- Work item: Filter the records below and copy every line containing the word "localhost".

Plain-text document sources
────────────────
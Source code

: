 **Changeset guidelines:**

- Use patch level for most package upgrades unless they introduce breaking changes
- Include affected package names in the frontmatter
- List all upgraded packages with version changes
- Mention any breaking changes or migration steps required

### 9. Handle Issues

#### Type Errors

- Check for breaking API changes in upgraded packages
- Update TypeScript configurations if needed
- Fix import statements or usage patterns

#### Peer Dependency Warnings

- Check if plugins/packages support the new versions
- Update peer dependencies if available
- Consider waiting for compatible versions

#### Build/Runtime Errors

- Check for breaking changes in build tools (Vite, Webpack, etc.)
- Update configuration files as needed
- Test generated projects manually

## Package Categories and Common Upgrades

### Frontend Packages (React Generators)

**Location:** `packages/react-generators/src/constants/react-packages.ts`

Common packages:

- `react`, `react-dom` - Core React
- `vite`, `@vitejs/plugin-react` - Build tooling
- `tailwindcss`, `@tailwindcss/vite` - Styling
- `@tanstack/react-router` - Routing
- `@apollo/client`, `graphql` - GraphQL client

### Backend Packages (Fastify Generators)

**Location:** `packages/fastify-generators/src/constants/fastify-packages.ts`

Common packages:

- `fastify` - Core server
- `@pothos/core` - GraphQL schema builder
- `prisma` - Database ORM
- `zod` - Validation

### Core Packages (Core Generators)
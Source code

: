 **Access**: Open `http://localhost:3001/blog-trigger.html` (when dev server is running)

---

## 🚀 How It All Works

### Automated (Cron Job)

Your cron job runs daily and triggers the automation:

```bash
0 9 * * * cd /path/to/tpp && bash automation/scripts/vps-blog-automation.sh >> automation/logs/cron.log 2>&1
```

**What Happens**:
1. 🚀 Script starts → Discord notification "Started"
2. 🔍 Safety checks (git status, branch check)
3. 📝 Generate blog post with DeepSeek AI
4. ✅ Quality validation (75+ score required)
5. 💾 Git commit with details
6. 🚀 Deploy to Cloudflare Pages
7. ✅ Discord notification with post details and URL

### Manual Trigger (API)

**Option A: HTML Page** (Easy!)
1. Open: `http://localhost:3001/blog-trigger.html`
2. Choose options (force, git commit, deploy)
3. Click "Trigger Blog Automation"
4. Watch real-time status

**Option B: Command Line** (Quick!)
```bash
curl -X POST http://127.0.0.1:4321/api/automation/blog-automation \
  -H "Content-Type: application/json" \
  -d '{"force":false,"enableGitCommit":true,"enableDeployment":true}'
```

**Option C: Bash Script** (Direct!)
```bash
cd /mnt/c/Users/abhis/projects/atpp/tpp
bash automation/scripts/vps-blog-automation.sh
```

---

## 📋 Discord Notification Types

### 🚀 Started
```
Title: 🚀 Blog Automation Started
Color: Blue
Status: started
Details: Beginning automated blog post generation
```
────────────────
- Reply to the exercise:
: **Access**: Open `http://localhost:3001/blog-trigger.html` (when dev server is running)
1. Open: `http://localhost:3001/blog-trigger.html`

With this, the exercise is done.